The growth in this industry is huge: the old INS in Seattle had 200 beds, ICE in Tacoma had 1000 when it opened, and it has 1545 now. There is a lot of money available for this since 9/11. In 2008 there was a 35 percent increase in deportations to more than 10,000 people ! This is horrendous. Detentions are random ( often combed from prison populations), there is virtually no legal recourse, and many of the people deported have made their homes in the US for many years and have children here.
The injustice of the situation is blatent.
What has happened to this country, formerly so welcoming to immigrants and enriched by them.
Of the 16 detention centers in the US, 7 are run by private contractor GEO,
they make $150 on every person in the center.  It is seen as an "investment opportunity" and a "growth industry" Another facility is projected for Yakima.

I would like to add from the Bill of Rights Defense Committee site that the Bureau of Immigration and Customs Enforcement ( ICE) spends 1.7 billion a year to detain 380,000 people

How did Franklin pull off having he"Detained" shown at 4Culture?
Well she is a photography graduate of Paul Berger and the University of Washington. That is a very helpful credential in this city.

Also, she was working with a journalism group who have done special reporting on this issue called The Common Language Project. They have done a four part series called Between Worlds/Behind Bars on "Seattle's Ellis Island" on the Northwest Detention Center in downtown Tacoma. So she had content that resonates, a crucial factor. She is engaged with her subject.

Finally, the work is difficult to read, as you can see from the image above. The fifty foot long drawings require serious effort for a gallery goer accustomed to sweep through a show at a glance. That makes it less obviously threatening to people who don't bother to read it. The writing is small for a gallery, it will be much easier when the book comes out. Here is the newspaper image.

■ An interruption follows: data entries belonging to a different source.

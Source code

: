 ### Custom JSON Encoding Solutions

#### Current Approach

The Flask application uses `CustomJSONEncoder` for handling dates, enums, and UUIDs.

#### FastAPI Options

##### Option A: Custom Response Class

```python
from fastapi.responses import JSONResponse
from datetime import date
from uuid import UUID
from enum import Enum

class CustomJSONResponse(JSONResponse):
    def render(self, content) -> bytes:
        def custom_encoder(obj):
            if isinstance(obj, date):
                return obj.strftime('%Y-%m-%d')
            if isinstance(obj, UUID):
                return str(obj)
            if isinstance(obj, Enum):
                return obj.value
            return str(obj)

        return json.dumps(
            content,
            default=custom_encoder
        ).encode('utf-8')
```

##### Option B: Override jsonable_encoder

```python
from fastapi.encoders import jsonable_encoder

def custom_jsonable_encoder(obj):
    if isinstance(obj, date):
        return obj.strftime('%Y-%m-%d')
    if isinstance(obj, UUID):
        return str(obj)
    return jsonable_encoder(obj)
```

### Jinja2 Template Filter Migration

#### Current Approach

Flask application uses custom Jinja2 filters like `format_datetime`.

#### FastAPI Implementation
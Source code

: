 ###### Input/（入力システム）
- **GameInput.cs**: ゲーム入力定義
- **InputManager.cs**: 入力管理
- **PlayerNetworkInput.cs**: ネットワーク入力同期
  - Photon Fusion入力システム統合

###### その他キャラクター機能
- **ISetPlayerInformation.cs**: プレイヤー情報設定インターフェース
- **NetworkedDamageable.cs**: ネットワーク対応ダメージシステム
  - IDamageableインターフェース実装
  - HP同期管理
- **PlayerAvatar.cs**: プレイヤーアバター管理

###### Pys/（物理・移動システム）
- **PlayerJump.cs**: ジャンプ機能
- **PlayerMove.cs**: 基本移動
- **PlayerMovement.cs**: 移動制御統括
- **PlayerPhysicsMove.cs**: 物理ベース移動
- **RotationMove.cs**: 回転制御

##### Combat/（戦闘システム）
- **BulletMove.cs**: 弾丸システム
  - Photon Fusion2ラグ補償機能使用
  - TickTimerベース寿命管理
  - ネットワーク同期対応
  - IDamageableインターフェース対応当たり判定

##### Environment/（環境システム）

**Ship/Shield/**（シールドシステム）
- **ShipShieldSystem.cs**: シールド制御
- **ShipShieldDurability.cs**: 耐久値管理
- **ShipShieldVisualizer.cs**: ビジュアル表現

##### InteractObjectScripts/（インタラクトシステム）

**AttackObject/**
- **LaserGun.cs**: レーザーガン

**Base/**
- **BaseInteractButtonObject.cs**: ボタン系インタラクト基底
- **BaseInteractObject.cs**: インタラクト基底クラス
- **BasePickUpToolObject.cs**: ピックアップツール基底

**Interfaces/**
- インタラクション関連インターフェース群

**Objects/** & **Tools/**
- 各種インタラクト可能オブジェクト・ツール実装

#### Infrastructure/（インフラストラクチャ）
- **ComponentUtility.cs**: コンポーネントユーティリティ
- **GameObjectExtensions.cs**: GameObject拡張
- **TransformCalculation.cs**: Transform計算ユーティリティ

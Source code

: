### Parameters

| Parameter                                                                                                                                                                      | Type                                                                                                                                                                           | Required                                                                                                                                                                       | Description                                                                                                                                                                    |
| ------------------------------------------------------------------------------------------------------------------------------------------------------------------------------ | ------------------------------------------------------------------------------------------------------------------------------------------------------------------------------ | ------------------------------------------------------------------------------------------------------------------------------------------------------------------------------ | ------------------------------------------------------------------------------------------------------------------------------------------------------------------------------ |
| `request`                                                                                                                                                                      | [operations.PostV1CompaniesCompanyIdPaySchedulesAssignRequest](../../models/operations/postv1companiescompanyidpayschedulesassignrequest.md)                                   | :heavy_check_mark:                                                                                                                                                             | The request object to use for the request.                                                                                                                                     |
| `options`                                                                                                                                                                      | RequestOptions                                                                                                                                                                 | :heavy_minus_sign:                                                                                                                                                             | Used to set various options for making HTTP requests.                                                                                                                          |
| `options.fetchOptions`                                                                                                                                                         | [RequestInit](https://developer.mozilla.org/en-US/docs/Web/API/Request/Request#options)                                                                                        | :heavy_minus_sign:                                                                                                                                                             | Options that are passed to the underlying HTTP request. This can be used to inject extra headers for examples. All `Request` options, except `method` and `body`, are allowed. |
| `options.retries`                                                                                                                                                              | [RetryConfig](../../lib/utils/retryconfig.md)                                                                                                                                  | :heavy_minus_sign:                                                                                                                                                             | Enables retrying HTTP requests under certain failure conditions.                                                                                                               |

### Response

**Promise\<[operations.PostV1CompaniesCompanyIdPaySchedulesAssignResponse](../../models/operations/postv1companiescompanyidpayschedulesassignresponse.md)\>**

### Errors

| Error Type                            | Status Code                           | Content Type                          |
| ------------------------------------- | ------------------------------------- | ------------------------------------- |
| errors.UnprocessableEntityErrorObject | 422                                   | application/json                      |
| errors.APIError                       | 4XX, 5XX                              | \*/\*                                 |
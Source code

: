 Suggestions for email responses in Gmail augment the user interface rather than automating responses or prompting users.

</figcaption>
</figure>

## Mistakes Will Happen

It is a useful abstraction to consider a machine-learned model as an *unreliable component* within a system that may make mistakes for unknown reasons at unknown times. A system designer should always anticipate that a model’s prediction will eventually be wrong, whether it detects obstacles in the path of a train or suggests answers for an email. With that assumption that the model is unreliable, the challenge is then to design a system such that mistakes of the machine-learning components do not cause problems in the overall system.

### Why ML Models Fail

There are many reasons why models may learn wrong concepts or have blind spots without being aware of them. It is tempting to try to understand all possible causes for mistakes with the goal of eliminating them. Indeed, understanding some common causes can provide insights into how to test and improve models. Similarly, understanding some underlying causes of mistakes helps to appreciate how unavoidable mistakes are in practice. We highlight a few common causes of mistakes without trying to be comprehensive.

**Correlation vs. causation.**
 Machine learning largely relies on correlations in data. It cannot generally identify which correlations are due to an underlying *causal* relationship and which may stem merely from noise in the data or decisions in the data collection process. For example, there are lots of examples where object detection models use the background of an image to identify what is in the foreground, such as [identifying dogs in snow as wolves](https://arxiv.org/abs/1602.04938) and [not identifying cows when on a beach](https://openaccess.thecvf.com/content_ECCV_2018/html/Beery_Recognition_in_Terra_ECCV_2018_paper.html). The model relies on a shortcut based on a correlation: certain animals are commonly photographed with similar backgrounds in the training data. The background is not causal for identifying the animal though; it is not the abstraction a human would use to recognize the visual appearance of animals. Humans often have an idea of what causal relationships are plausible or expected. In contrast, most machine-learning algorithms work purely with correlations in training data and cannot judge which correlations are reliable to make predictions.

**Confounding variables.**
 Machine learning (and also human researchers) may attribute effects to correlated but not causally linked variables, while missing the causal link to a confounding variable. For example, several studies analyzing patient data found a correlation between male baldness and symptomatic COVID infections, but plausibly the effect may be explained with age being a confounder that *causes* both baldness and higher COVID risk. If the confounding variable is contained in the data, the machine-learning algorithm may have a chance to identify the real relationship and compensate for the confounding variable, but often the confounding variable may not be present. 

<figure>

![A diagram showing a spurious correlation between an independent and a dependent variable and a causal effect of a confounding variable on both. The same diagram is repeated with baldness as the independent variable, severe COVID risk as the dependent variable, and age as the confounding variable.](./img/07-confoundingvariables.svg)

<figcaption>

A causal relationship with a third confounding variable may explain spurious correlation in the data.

PS. The old Seattle INS facility has just been sold online to investors who will work with the International District residents to address itthe history of immigration in Seattle which goes back to the detention of the Chinese in the late 19th century.

1 comment:

Tina Hoggatt said...

Thank you so much for highlighting Eroyn's work. I work in the same space as the gallery at 4Culture and it has been a real pleasure to see people coming in and spending time with her remarkable work. Cannot wait for the book to come out! The show is up through this week, and then will come down to make way for the August installation.